• [WHAT IS NEEDED]: Lines with "type": state how many there are in the records below, and nothing else.

Plain-text document sources:
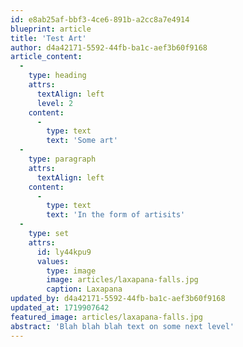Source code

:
 ```yaml
---
id: e8ab25af-bbf3-4ce6-891b-a2cc8a7e4914
blueprint: article
title: 'Test Art'
author: d4a42171-5592-44fb-ba1c-aef3b60f9168
article_content:
  -
    type: heading
    attrs:
      textAlign: left
      level: 2
    content:
      -
        type: text
        text: 'Some art'
  -
    type: paragraph
    attrs:
      textAlign: left
    content:
      -
        type: text
        text: 'In the form of artisits'
  -
    type: set
    attrs:
      id: ly44kpu9
      values:
        type: image
        image: articles/laxapana-falls.jpg
        caption: Laxapana
updated_by: d4a42171-5592-44fb-ba1c-aef3b60f9168
updated_at: 1719907642
featured_image: articles/laxapana-falls.jpg
abstract: 'Blah blah blah text on some next level'
---
```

• [OUTPUT FOR THIS TASK]: 6